** SUPPLIED RECORDS follows **
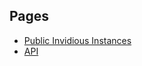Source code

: ## Pages
- [Public Invidious Instances](https://github.com/omarroth/invidious/wiki/Invidious-Instances)
- [API](https://github.com/omarroth/invidious/wiki/API)
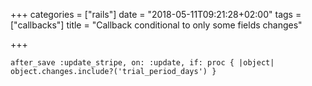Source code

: +++
categories = ["rails"]
date = "2018-05-11T09:21:28+02:00"
tags = ["callbacks"]
title = "Callback conditional to only some fields changes"

+++
<!--more-->

    after_save :update_stripe, on: :update, if: proc { |object| object.changes.include?('trial_period_days') }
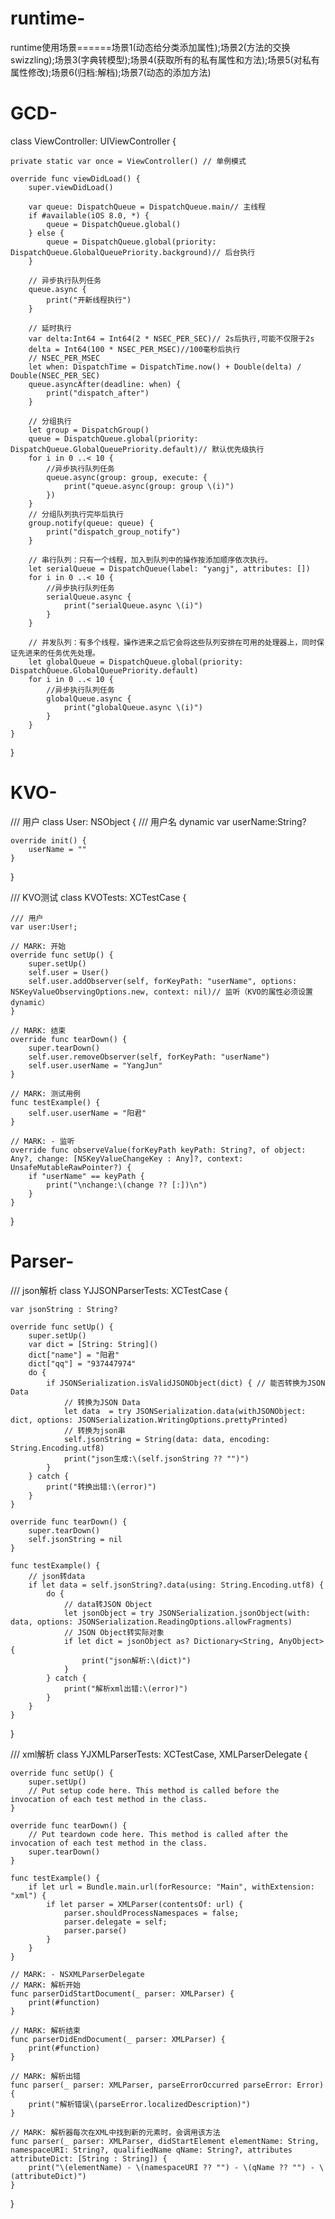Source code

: # runtime-
runtime使用场景======场景1(动态给分类添加属性);场景2(方法的交换swizzling);场景3(字典转模型);场景4(获取所有的私有属性和方法);场景5(对私有属性修改);场景6(归档:解档);场景7(动态的添加方法)






# GCD-
class ViewController: UIViewController {
    
    private static var once = ViewController() // 单例模式
    
    override func viewDidLoad() {
        super.viewDidLoad()
        
        var queue: DispatchQueue = DispatchQueue.main// 主线程
        if #available(iOS 8.0, *) {
            queue = DispatchQueue.global()
        } else {
            queue = DispatchQueue.global(priority: DispatchQueue.GlobalQueuePriority.background)// 后台执行
        }
        
        // 异步执行队列任务
        queue.async {
            print("开新线程执行")
        }
        
        // 延时执行
        var delta:Int64 = Int64(2 * NSEC_PER_SEC)// 2s后执行,可能不仅限于2s
        delta = Int64(100 * NSEC_PER_MSEC)//100毫秒后执行
        // NSEC_PER_MSEC
        let when: DispatchTime = DispatchTime.now() + Double(delta) / Double(NSEC_PER_SEC)
        queue.asyncAfter(deadline: when) {
            print("dispatch_after")
        }
        
        // 分组执行
        let group = DispatchGroup()
        queue = DispatchQueue.global(priority: DispatchQueue.GlobalQueuePriority.default)// 默认优先级执行
        for i in 0 ..< 10 {
            //异步执行队列任务
            queue.async(group: group, execute: {
                print("queue.async(group: group \(i)")
            })
        }
        // 分组队列执行完毕后执行
        group.notify(queue: queue) {
            print("dispatch_group_notify")
        }
        
        // 串行队列：只有一个线程，加入到队列中的操作按添加顺序依次执行。
        let serialQueue = DispatchQueue(label: "yangj", attributes: [])
        for i in 0 ..< 10 {
            //异步执行队列任务
            serialQueue.async {
                print("serialQueue.async \(i)")
            }
        }
        
        // 并发队列：有多个线程，操作进来之后它会将这些队列安排在可用的处理器上，同时保证先进来的任务优先处理。
        let globalQueue = DispatchQueue.global(priority: DispatchQueue.GlobalQueuePriority.default)
        for i in 0 ..< 10 {
            //异步执行队列任务
            globalQueue.async {
                print("globalQueue.async \(i)")
            }
        }
    }
}

# KVO-

/// 用户
class User: NSObject {
    /// 用户名
    dynamic var userName:String?
    
    override init() {
        userName = ""
    }
}

/// KVO测试
class KVOTests: XCTestCase {
    
    /// 用户
    var user:User!;
    
    // MARK: 开始
    override func setUp() {
        super.setUp()
        self.user = User()
        self.user.addObserver(self, forKeyPath: "userName", options: NSKeyValueObservingOptions.new, context: nil)// 监听（KVO的属性必须设置dynamic）
    }
    
    // MARK: 结束
    override func tearDown() {
        super.tearDown()
        self.user.removeObserver(self, forKeyPath: "userName")
        self.user.userName = "YangJun"
    }
    
    // MARK: 测试用例
    func testExample() {
        self.user.userName = "阳君"
    }
    
    // MARK: - 监听
    override func observeValue(forKeyPath keyPath: String?, of object: Any?, change: [NSKeyValueChangeKey : Any]?, context: UnsafeMutableRawPointer?) {
        if "userName" == keyPath {
            print("\nchange:\(change ?? [:])\n")
        }
    }
}


# Parser-

/// json解析
class YJJSONParserTests: XCTestCase {
    
    var jsonString : String?
    
    override func setUp() {
        super.setUp()
        var dict = [String: String]()
        dict["name"] = "阳君"
        dict["qq"] = "937447974"
        do {
            if JSONSerialization.isValidJSONObject(dict) { // 能否转换为JSON Data
                // 转换为JSON Data
                let data  = try JSONSerialization.data(withJSONObject: dict, options: JSONSerialization.WritingOptions.prettyPrinted)
                // 转换为json串
                self.jsonString = String(data: data, encoding: String.Encoding.utf8)
                print("json生成:\(self.jsonString ?? "")")
            }
        } catch {
            print("转换出错:\(error)")
        }
    }
    
    override func tearDown() {
        super.tearDown()
        self.jsonString = nil
    }
    
    func testExample() {
        // json转data
        if let data = self.jsonString?.data(using: String.Encoding.utf8) {
            do {
                // data转JSON Object
                let jsonObject = try JSONSerialization.jsonObject(with: data, options: JSONSerialization.ReadingOptions.allowFragments)
                // JSON Object转实际对象
                if let dict = jsonObject as? Dictionary<String, AnyObject> {
                    print("json解析:\(dict)")
                }
            } catch {
                print("解析xml出错:\(error)")
            }
        }
    }
    
}

/// xml解析
class YJXMLParserTests: XCTestCase, XMLParserDelegate {
    
    override func setUp() {
        super.setUp()
        // Put setup code here. This method is called before the invocation of each test method in the class.
    }
    
    override func tearDown() {
        // Put teardown code here. This method is called after the invocation of each test method in the class.
        super.tearDown()
    }
    
    func testExample() {
        if let url = Bundle.main.url(forResource: "Main", withExtension: "xml") {
            if let parser = XMLParser(contentsOf: url) {
                parser.shouldProcessNamespaces = false;
                parser.delegate = self;
                parser.parse()
            }
        }
    }
    
    // MARK: - NSXMLParserDelegate
    // MARK: 解析开始
    func parserDidStartDocument(_ parser: XMLParser) {
        print(#function)
    }
    
    // MARK: 解析结束
    func parserDidEndDocument(_ parser: XMLParser) {
        print(#function)
    }
    
    // MARK: 解析出错
    func parser(_ parser: XMLParser, parseErrorOccurred parseError: Error) {
        print("解析错误\(parseError.localizedDescription)")
    }
    
    // MARK: 解析器每次在XML中找到新的元素时，会调用该方法
    func parser(_ parser: XMLParser, didStartElement elementName: String, namespaceURI: String?, qualifiedName qName: String?, attributes attributeDict: [String : String]) {
        print("\(elementName) - \(namespaceURI ?? "") - \(qName ?? "") - \(attributeDict)")
    }
    
}

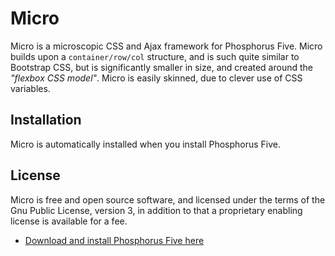 # Micro

Micro is a microscopic CSS and Ajax framework for Phosphorus Five. Micro builds upon a `container/row/col` structure,
and is such quite similar to Bootstrap CSS, but is significantly smaller in size, and created around the _"flexbox CSS model"_.
Micro is easily skinned, due to clever use of CSS variables.

## Installation

Micro is automatically installed when you install Phosphorus Five.

## License

Micro is free and open source software, and licensed under the terms
of the Gnu Public License, version 3, in addition to that a proprietary enabling license is available for a fee.

* [Download and install Phosphorus Five here](https://github.com/polterguy/phosphorusfive/releases)
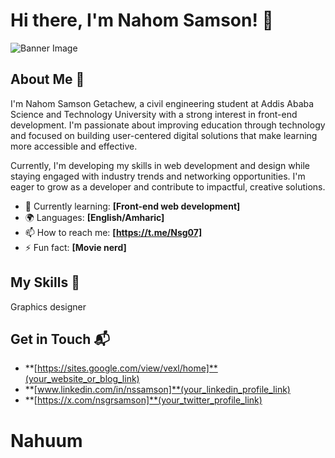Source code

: # Hi there, I'm Nahom Samson! 👋

![Banner Image](your_banner_image_url_here)

## About Me 🚀

I'm Nahom Samson Getachew, a civil engineering student at Addis Ababa Science and Technology University with a strong interest in front-end development. I'm passionate about improving education through technology and focused on building user-centered digital solutions that make learning more accessible and effective.

Currently, I'm developing my skills in web development and design while staying engaged with industry trends and networking opportunities. I'm eager to grow as a developer and contribute to impactful, creative solutions.

- 🌱 Currently learning: **[Front-end web development]**
- 🌍 Languages: **[English/Amharic]**
- 📫 How to reach me: **[https://t.me/Nsg07]**
- ⚡ Fun fact: **[Movie nerd]**

## My Skills 🧠

Graphics designer

## Get in Touch 📬

- **[https://sites.google.com/view/vexl/home]**(your_website_or_blog_link)
- **[www.linkedin.com/in/nssamson]**(your_linkedin_profile_link)
- **[https://x.com/nsgrsamson]**(your_twitter_profile_link)


# Nahuum
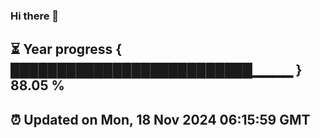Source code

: ### Hi there 👋
⏳ Year progress { ██████████████████████████▁▁▁▁ } 88.05 %
---
⏰ Updated on Mon, 18 Nov 2024 06:15:59 GMT
---
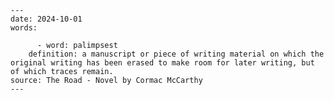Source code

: 
    ---
    date: 2024-10-01
    words:

          - word: palimpsest
        definition: a manuscript or piece of writing material on which the original writing has been erased to make room for later writing, but of which traces remain.
    source: The Road - Novel by Cormac McCarthy
    ---

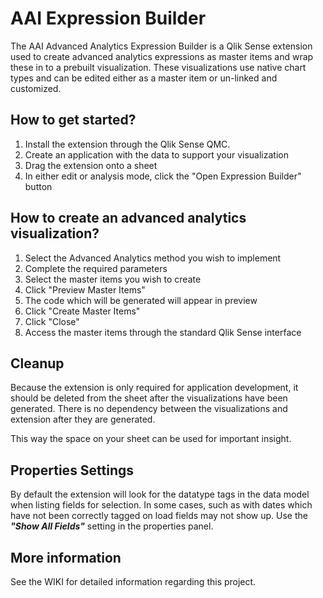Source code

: # AAI Expression Builder
The AAI Advanced Analytics Expression Builder is a Qlik Sense extension used to create advanced analytics expressions as master items and wrap these in to a prebuilt visualization. These visualizations use native chart types and can be edited either as a master item or un-linked and customized.

## How to get started?
1. Install the extension through the Qlik Sense QMC.
1. Create an application with the data to support your visualization
1. Drag the extension onto a sheet
1. In either edit or analysis mode, click the "Open Expression Builder" button

## How to create an advanced analytics visualization?
1. Select the Advanced Analytics method you wish to implement
1. Complete the required parameters
1. Select the master items you wish to create
1. Click "Preview Master Items"
1. The code which will be generated will appear in preview
1. Click "Create Master Items"
1. Click "Close"
1. Access the master items through the standard Qlik Sense interface

## Cleanup
Because the extension is only required for application development, it should be deleted from the sheet after the visualizations have been generated. There is no dependency between the visualizations and extension after they are generated.

This way the space on your sheet can be used for important insight.

## Properties Settings
By default the extension will look for the datatype tags in the data model when listing fields for selection. In some cases, such as with dates which have not been correctly tagged on load fields may not show up. Use the _**"Show All Fields"**_ setting in the properties panel. 

## More information
See the WIKI for detailed information regarding this project.
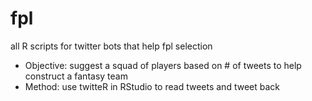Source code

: # fpl
all R scripts for twitter bots that help fpl selection

- Objective: suggest a squad of players based on # of tweets to help construct a fantasy team
- Method: use twitteR in RStudio to read tweets and tweet back
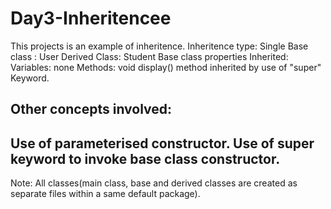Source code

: # Day3-Inheritencee
This projects is an example of inheritence.
Inheritence type: Single
Base class : User
Derived Class: Student
Base class properties Inherited:
  Variables: none
  Methods: void display() method inherited by use of "super" Keyword.
  
Other concepts involved:
---------------------------------------------------------------
  Use of parameterised constructor.
  Use of super keyword to invoke base class constructor.
 ---------------------------------------------------------------
  
  
  Note: All classes(main class, base and derived classes are created as separate files within a same default package).
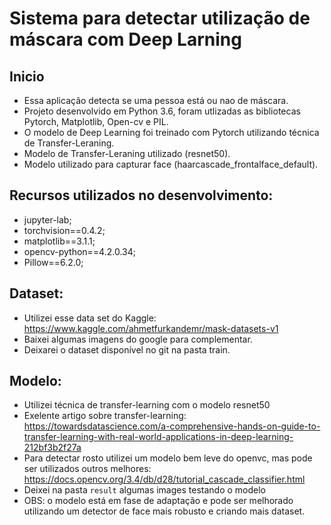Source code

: # Sistema para detectar utilização de máscara com Deep Larning

## Inicio
 - Essa aplicação detecta se uma pessoa está ou nao de máscara.
 - Projeto desenvolvido em Python 3.6, foram utlizadas as bibliotecas Pytorch, Matplotlib, Open-cv e PIL.
 - O modelo de Deep Learning foi treinado com Pytorch utilizando técnica de Transfer-Leraning.
 - Modelo de Transfer-Leraning utilizado (resnet50).
 - Modelo utilizado para capturar face (haarcascade_frontalface_default).

## Recursos utilizados no desenvolvimento:

- jupyter-lab;
- torchvision==0.4.2;
- matplotlib==3.1.1;
- opencv-python==4.2.0.34;
- Pillow==6.2.0;

## Dataset:

- Utilizei esse data set do Kaggle: https://www.kaggle.com/ahmetfurkandemr/mask-datasets-v1
- Baixei algumas imagens do google para complementar.
- Deixarei o dataset disponível no git na pasta train.

## Modelo:

- Utilizei técnica de transfer-learning com o modelo resnet50
- Exelente artigo sobre transfer-learning: https://towardsdatascience.com/a-comprehensive-hands-on-guide-to-transfer-learning-with-real-world-applications-in-deep-learning-212bf3b2f27a
- Para detectar rosto utilizei um modelo bem leve do openvc, mas pode ser utilizados outros melhores: https://docs.opencv.org/3.4/db/d28/tutorial_cascade_classifier.html
- Deixei na pasta `result` algumas images testando o modelo
- OBS: o modelo está em fase de adaptação e pode ser melhorado utilizando um detector de face mais robusto e criando mais dataset.


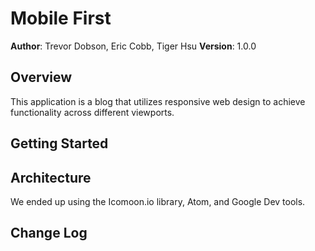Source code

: # Mobile First

**Author**: Trevor Dobson, Eric Cobb, Tiger Hsu
**Version**: 1.0.0

## Overview
This application is a blog that utilizes responsive web design to achieve functionality across different viewports.

## Getting Started

## Architecture
We ended up using the Icomoon.io library, Atom, and Google Dev tools.

## Change Log
<!-- Use this are to document the iterative changes made to your application as each feature is successfully implemented. Use time stamps. Here's an examples:

01-01-2001 4:59pm - Application now has a fully-functional express server, with GET and POST routes for the book resource.

## Credits and Collaborations
<!-- Give credit (and a link) to other people or resources that helped you build this application.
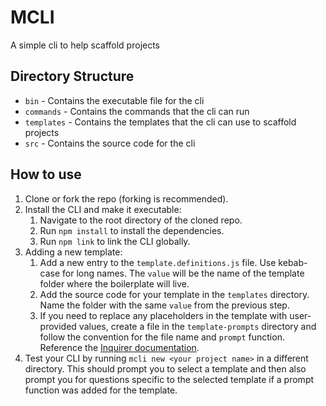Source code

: # MCLI
A simple cli to help scaffold projects

## Directory Structure
- `bin` - Contains the executable file for the cli
- `commands` - Contains the commands that the cli can run
- `templates` - Contains the templates that the cli can use to scaffold projects
- `src` - Contains the source code for the cli

## How to use
1. Clone or fork the repo (forking is recommended).
2. Install the CLI and make it executable:
   1. Navigate to the root directory of the cloned repo.
   2. Run `npm install` to install the dependencies.
   3. Run `npm link` to link the CLI globally.
3. Adding a new template:
   1. Add a new entry to the `template.definitions.js` file. Use kebab-case for long names. The `value` will be the name of the template folder where the boilerplate will live.
   2. Add the source code for your template in the `templates` directory. Name the folder with the same `value` from the previous step.
   3. If you need to replace any placeholders in the template with user-provided values, create a file in the `template-prompts` directory and follow the convention for the file name and `prompt` function. Reference the [Inquirer documentation](https://github.com/SBoudrias/Inquirer.js/tree/main?tab=readme-ov-file#usage).
4. Test your CLI by running `mcli new <your project name>` in a different directory. This should prompt you to select a template and then also prompt you for questions specific to the selected template if a prompt function was added for the template.
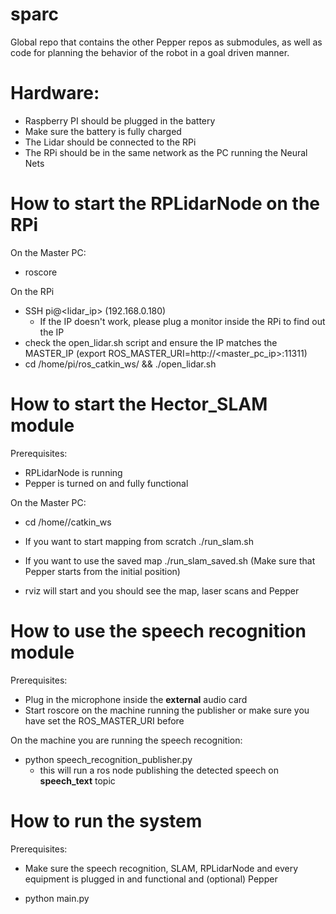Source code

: # sparc 
Global repo that contains the other Pepper repos as submodules, as well as code for planning the behavior of the robot in a goal driven manner.

# Hardware:
- Raspberry PI should be plugged in the battery
- Make sure the battery is fully charged
- The Lidar should be connected to the RPi
- The RPi should be in the same network as the PC running the Neural Nets

# How to start the RPLidarNode on the RPi
On the Master PC:
- roscore

On the RPi
- SSH pi@<lidar_ip> (192.168.0.180)
  - If the IP doesn't work, please plug a monitor inside the RPi to find out the IP
- check the open_lidar.sh script and ensure the IP matches the MASTER_IP (export ROS_MASTER_URI=http://<master_pc_ip>:11311)
- cd /home/pi/ros_catkin_ws/ && ./open_lidar.sh

# How to start the Hector_SLAM module
Prerequisites:
- RPLidarNode is running
- Pepper is turned on and fully functional

On the Master PC:
- cd /home/<user>/catkin_ws 

- If you want to start mapping from scratch ./run_slam.sh
- If you want to use the saved map ./run_slam_saved.sh (Make sure that Pepper starts from the initial position)

- rviz will start and you should see the map, laser scans and Pepper

# How to use the speech recognition module
Prerequisites:
- Plug in the microphone inside the <b>external</b> audio card
- Start roscore on the machine running the publisher or make sure you have set the ROS_MASTER_URI before

On the machine you are running the speech recognition:
- python speech_recognition_publisher.py
  - this will run a ros node publishing the detected speech on <b>speech_text</b> topic

# How to run the system
Prerequisites:
- Make sure the speech recognition, SLAM, RPLidarNode and every equipment is plugged in and functional and (optional) Pepper

- python main.py

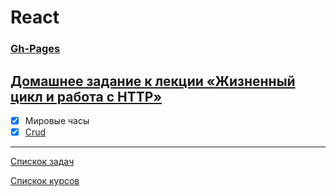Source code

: # React
### [Gh-Pages]()

## [Домашнее задание к лекции «Жизненный цикл и работа с HTTP»](https://github.com/TomSG03/ra16-homeworks/tree/master/lifecycle-http)

- [x] Мировые часы
- [x] [Crud](https://github.com/TomSG03/ra-lifecycle-crud)

---
[Спискок задач](https://github.com/TomSG03/ra-homeworks-list)

[Спискок курсов](https://github.com/TomSG03/Training-in-Netology)
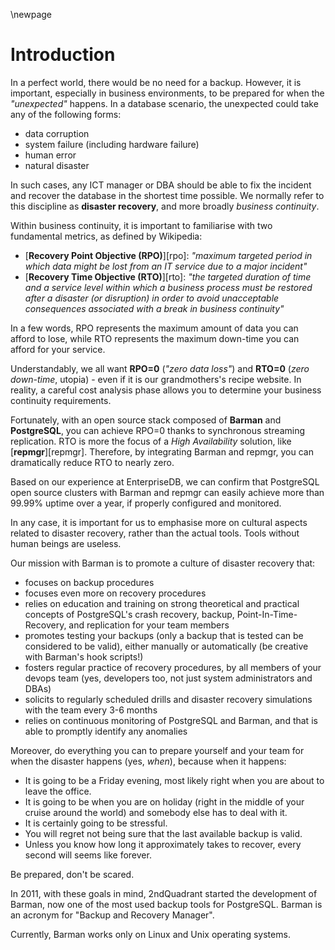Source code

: \newpage

# Introduction

In a perfect world, there would be no need for a backup. However, it is
important, especially in business environments, to be prepared for
when the _"unexpected"_ happens. In a database scenario, the
unexpected could take any of the following forms:

- data corruption
- system failure (including hardware failure)
- human error
- natural disaster

In such cases, any ICT manager or DBA should be able to fix the
incident and recover the database in the shortest time possible. We
normally refer to this discipline as **disaster recovery**, and more
broadly *business continuity*.

Within business continuity, it is important to familiarise with two fundamental metrics, as defined by Wikipedia:

- [**Recovery Point Objective (RPO)**][rpo]: _"maximum targeted period in which data might be lost from an IT service due to a major incident"_
- [**Recovery Time Objective (RTO)**][rto]: _"the targeted duration of time and a service level within which a business process must be restored after a disaster (or disruption) in order to avoid unacceptable consequences associated with a break in business continuity"_


In a few words, RPO represents the maximum amount of data you can afford to lose, while RTO represents the maximum down-time you can afford for your service.

Understandably, we all want **RPO=0** (*"zero data loss"*) and **RTO=0** (*zero down-time*, utopia) - even if it is our grandmothers's recipe website.
In reality, a careful cost analysis phase allows you to determine your business continuity requirements.

Fortunately, with an open source stack composed of **Barman** and **PostgreSQL**, you can achieve RPO=0 thanks to synchronous streaming replication. RTO is more the focus of a *High Availability* solution, like [**repmgr**][repmgr]. Therefore, by integrating Barman and repmgr, you can dramatically reduce RTO to nearly zero.

Based on our experience at EnterpriseDB, we can confirm that PostgreSQL open source clusters with Barman and repmgr can easily achieve more than 99.99% uptime over a year, if properly configured and monitored.

In any case, it is important for us to emphasise more on cultural aspects related to disaster recovery, rather than the actual tools. Tools without human beings are useless.

Our mission with Barman is to promote a culture of disaster recovery that:

- focuses on backup procedures
- focuses even more on recovery procedures
- relies on education and training on strong theoretical and practical concepts of PostgreSQL's crash recovery, backup, Point-In-Time-Recovery, and replication for your team members
- promotes testing your backups (only a backup that is tested can be considered to be valid), either manually or automatically (be creative with Barman's hook scripts!)
- fosters regular practice of recovery procedures, by all members of your devops team (yes, developers too, not just system administrators and DBAs)
- solicits to regularly scheduled drills and disaster recovery simulations with the team every 3-6 months
- relies on continuous monitoring of PostgreSQL and Barman, and that is able to promptly identify any anomalies

Moreover, do everything you can to prepare yourself and your team for when the disaster happens (yes, *when*), because when it happens:

- It is going to be a Friday evening, most likely right when you are about to leave the office.
- It is going to be when you are on holiday (right in the middle of your cruise around the world) and somebody else has to deal with it.
- It is certainly going to be stressful.
- You will regret not being sure that the last available backup is valid.
- Unless you know how long it approximately takes to recover, every second will seems like forever.

Be prepared, don't be scared.

In 2011, with these goals in mind, 2ndQuadrant started the development of
Barman, now one of the most used backup tools for PostgreSQL. Barman is an acronym for "Backup and Recovery Manager".

Currently, Barman works only on Linux and Unix operating systems.
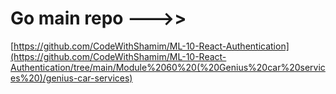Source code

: # Go main repo --->>

[https://github.com/CodeWithShamim/ML-10-React-Authentication](https://github.com/CodeWithShamim/ML-10-React-Authentication/tree/main/Module%2060%20(%20Genius%20car%20services%20)/genius-car-services)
** End of SUPPLIED RECORDS **
_EXERCISE DETAILS_
Only the lines above starting at the line that holds "In any case, it" and ending at the line that holds "Moreover, do everything" are to be repeated, exactly and in full.

_SOLUTION_
In any case, it is important for us to emphasise more on cultural aspects related to disaster recovery, rather than the actual tools. Tools without human beings are useless.

Our mission with Barman is to promote a culture of disaster recovery that:

- focuses on backup procedures
- focuses even more on recovery procedures
- relies on education and training on strong theoretical and practical concepts of PostgreSQL's crash recovery, backup, Point-In-Time-Recovery, and replication for your team members
- promotes testing your backups (only a backup that is tested can be considered to be valid), either manually or automatically (be creative with Barman's hook scripts!)
- fosters regular practice of recovery procedures, by all members of your devops team (yes, developers too, not just system administrators and DBAs)
- solicits to regularly scheduled drills and disaster recovery simulations with the team every 3-6 months
- relies on continuous monitoring of PostgreSQL and Barman, and that is able to promptly identify any anomalies

Moreover, do everything you can to prepare yourself and your team for when the disaster happens (yes, *when*), because when it happens:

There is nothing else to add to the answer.